## Your instructions
Every line from the top of the records below through the one containing "child(anne,bridget)." must be copied exactly, and the pictures must not be.

## Information
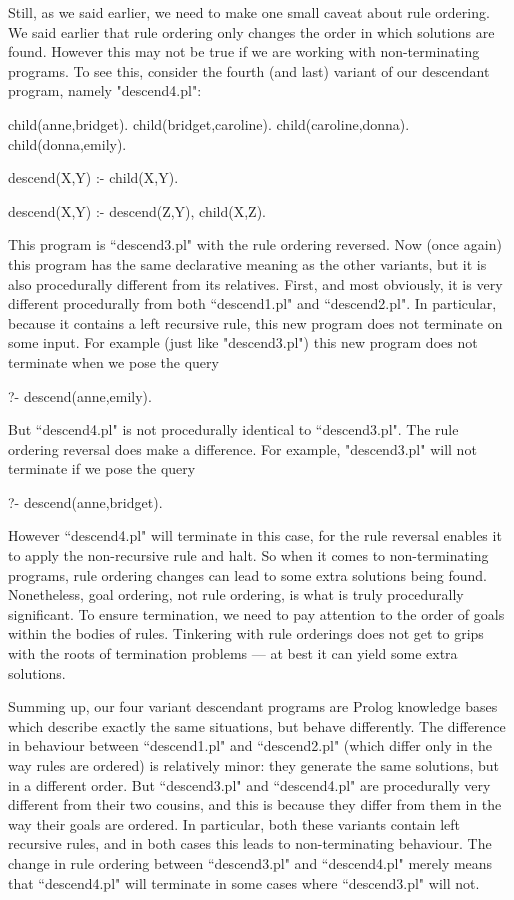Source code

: Still, as we said earlier, we need to make one small caveat about rule
ordering. We said earlier that rule ordering only changes the order in
which solutions are found. However this may not be true
if we are working with non-terminating programs. To see this, consider
the fourth (and last) variant of our descendant program, namely
"descend4.pl":
\begin{LPNcodedisplay}
child(anne,bridget).
child(bridget,caroline).
child(caroline,donna).
child(donna,emily).

descend(X,Y) :- child(X,Y).

descend(X,Y) :- descend(Z,Y),
                 child(X,Z).
\end{LPNcodedisplay}
This program is ``descend3.pl" with the rule ordering
reversed.  Now (once again) this program has the same declarative
meaning as the other variants, but it is also procedurally different from
its relatives. First, and most obviously, it is very different
procedurally from both ``descend1.pl" and ``descend2.pl".  In
particular, because it contains a left recursive rule, this new
program does not terminate on some input.  For example (just like
"descend3.pl") this new program does not terminate when we pose the
query
\begin{LPNcodedisplay}
?- descend(anne,emily).
\end{LPNcodedisplay}
But ``descend4.pl" is not procedurally identical to ``descend3.pl".
The rule ordering reversal does make a difference. For example,
"descend3.pl" will not terminate if we pose the query
\begin{LPNcodedisplay}
?- descend(anne,bridget).
\end{LPNcodedisplay}
However ``descend4.pl" will terminate in this case, for the rule
reversal enables it to apply the non-recursive rule and halt. So when
it comes to non-terminating programs, rule ordering changes can lead
to some extra solutions being found. Nonetheless, goal ordering, not
rule ordering, is what is truly procedurally significant.  To ensure
termination, we need to pay attention to the order of goals within the
bodies of rules.  Tinkering with rule orderings does not  get to
grips with the roots of termination problems --- at best it can yield
some extra solutions.

Summing up, our four variant descendant programs are Prolog knowledge
bases which describe exactly the same situations, but behave
differently.  The difference in behaviour between ``descend1.pl" and
``descend2.pl" (which differ only in the way rules are ordered) is
relatively minor: they generate the same solutions, but in a different
order.  But ``descend3.pl" and ``descend4.pl" are procedurally very
different from their two cousins, and this is because they differ from
them in the way their goals are ordered.  In particular, both these
variants contain left recursive rules, and in both cases this leads to
non-terminating behaviour.  The change in rule ordering
between ``descend3.pl" and ``descend4.pl" merely means that
``descend4.pl" will terminate in some cases where ``descend3.pl" will
not.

## Result of the exercise
Source code

: Still, as we said earlier, we need to make one small caveat about rule
ordering. We said earlier that rule ordering only changes the order in
which solutions are found. However this may not be true
if we are working with non-terminating programs. To see this, consider
the fourth (and last) variant of our descendant program, namely
"descend4.pl":
\begin{LPNcodedisplay}
child(anne,bridget).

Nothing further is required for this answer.